The first bit was relatively painless. I paid the twenty five quid entry fee over the phone and back came the entry pack on the morning of my departure. The map showing the sixteen Scottish circuits where motorcycle racing has been held at some time over the past hundred years was a nice touch. There was also a nice booklet enclosed about the Ride which included the nearest Post Codes and GPS co-ordinates for sat-nav users. Sadly sat-navs were something I never did subscribe to being an old-fashioned ‘map-man.’
Nothing ventured – nothing win so it was off up the road to Girvan on the hunt for Turnberry Airfield which was used for both car and bike racing in 1951 and 52. The view as I came over the hill above Girvan was a bit special with Arran and Northern Ireland glistening in the brilliant sunlight and the blue granite (or was it the guana?) of Ailsa Craig in the foreground shining best of all!
On a normal ride I would have stopped and clicked but today I was on a mission – first stop was Turnberry Airfield —
Or so I thought.

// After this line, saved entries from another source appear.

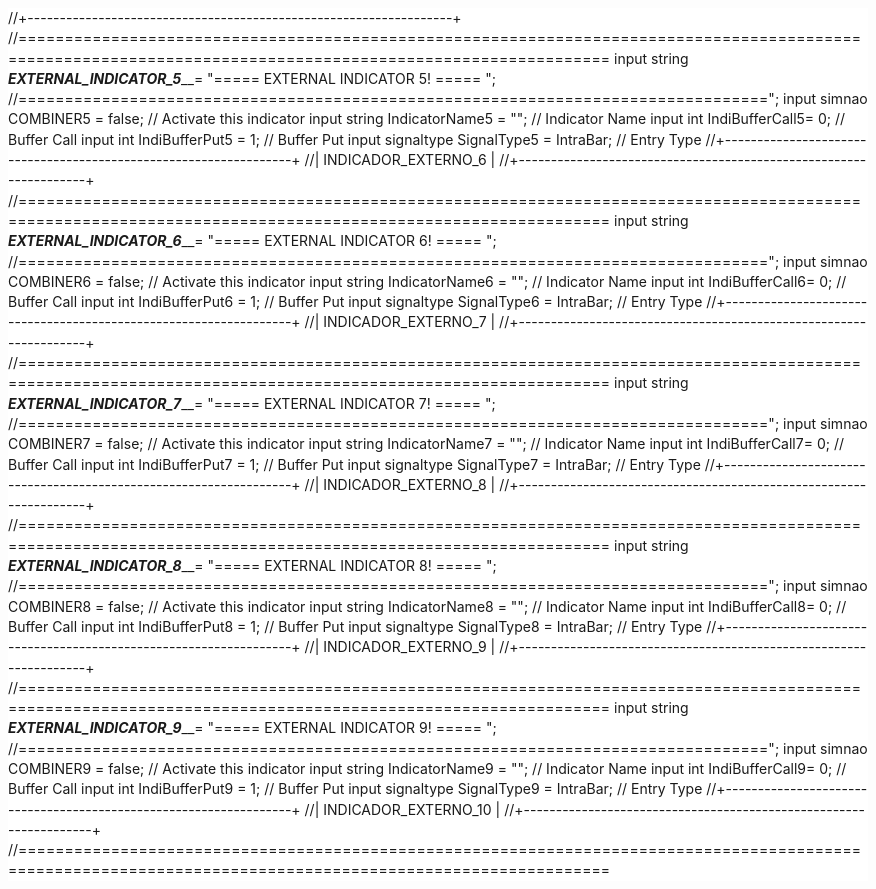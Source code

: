 //+------------------------------------------------------------------+
//============================================================================================================================================================
input string ___________EXTERNAL_INDICATOR_5_____________= "===== EXTERNAL INDICATOR 5! ===== "; //=================================================================================";
input simnao COMBINER5 = false;         // Activate this indicator
input string IndicatorName5 = "";     // Indicator Name 
input int IndiBufferCall5= 0;        // Buffer Call 
input int IndiBufferPut5 = 1;         // Buffer Put 
input signaltype SignalType5 = IntraBar;    // Entry Type 
//+------------------------------------------------------------------+
//|                    INDICADOR_EXTERNO_6                           |
//+------------------------------------------------------------------+
//============================================================================================================================================================
input string ___________EXTERNAL_INDICATOR_6_____________= "===== EXTERNAL INDICATOR 6! ===== "; //=================================================================================";
input simnao COMBINER6 = false;         // Activate this indicator
input string IndicatorName6 = "";     // Indicator Name 
input int IndiBufferCall6= 0;        // Buffer Call 
input int IndiBufferPut6 = 1;         // Buffer Put 
input signaltype SignalType6 = IntraBar;    // Entry Type 
//+------------------------------------------------------------------+
//|                    INDICADOR_EXTERNO_7                           |
//+------------------------------------------------------------------+
//============================================================================================================================================================
input string ___________EXTERNAL_INDICATOR_7_____________= "===== EXTERNAL INDICATOR 7! ===== "; //=================================================================================";
input simnao COMBINER7 = false;         // Activate this indicator
input string IndicatorName7 = "";     // Indicator Name 
input int IndiBufferCall7= 0;        // Buffer Call 
input int IndiBufferPut7 = 1;         // Buffer Put 
input signaltype SignalType7 = IntraBar;    // Entry Type 
//+------------------------------------------------------------------+
//|                    INDICADOR_EXTERNO_8                           |
//+------------------------------------------------------------------+
//============================================================================================================================================================
input string ___________EXTERNAL_INDICATOR_8_____________= "===== EXTERNAL INDICATOR 8! ===== "; //=================================================================================";
input simnao COMBINER8 = false;         // Activate this indicator
input string IndicatorName8 = "";     // Indicator Name 
input int IndiBufferCall8= 0;        // Buffer Call 
input int IndiBufferPut8 = 1;         // Buffer Put 
input signaltype SignalType8 = IntraBar;    // Entry Type 
//+------------------------------------------------------------------+
//|                    INDICADOR_EXTERNO_9                           |
//+------------------------------------------------------------------+
//============================================================================================================================================================
input string ___________EXTERNAL_INDICATOR_9_____________= "===== EXTERNAL INDICATOR 9! =====  "; //=================================================================================";
input simnao COMBINER9 = false;         // Activate this indicator
input string IndicatorName9 = "";     // Indicator Name 
input int IndiBufferCall9= 0;        // Buffer Call 
input int IndiBufferPut9 = 1;         // Buffer Put 
input signaltype SignalType9 = IntraBar;    // Entry Type 
//+------------------------------------------------------------------+
//|                    INDICADOR_EXTERNO_10                           |
//+------------------------------------------------------------------+
//============================================================================================================================================================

It looked like an old airfield to me and said Turnberry on the roadside sign —
but I was to learn from a sat-nav equiped someone much later that the circuit proper was north through the Maidens and on t’other side of the road! Looks like I will have to go back and do it right next time —
With the success of my sunflowers bringing me new-found celebrity status I was late on the road by the time my last interview was over and I only made it as far as my daughter’s old coach house on the River Teith near Doune that night. There I found I wasn’t the only lodger as her cousin Charles had dropped off his five months old Leila for a spell while he went off on a jolly to the Canaries —
I won the fight for the bed – size counts – and next morning I was off up the Perth road heading for Gask Racing Circuit as it was in my day – 1960-ish.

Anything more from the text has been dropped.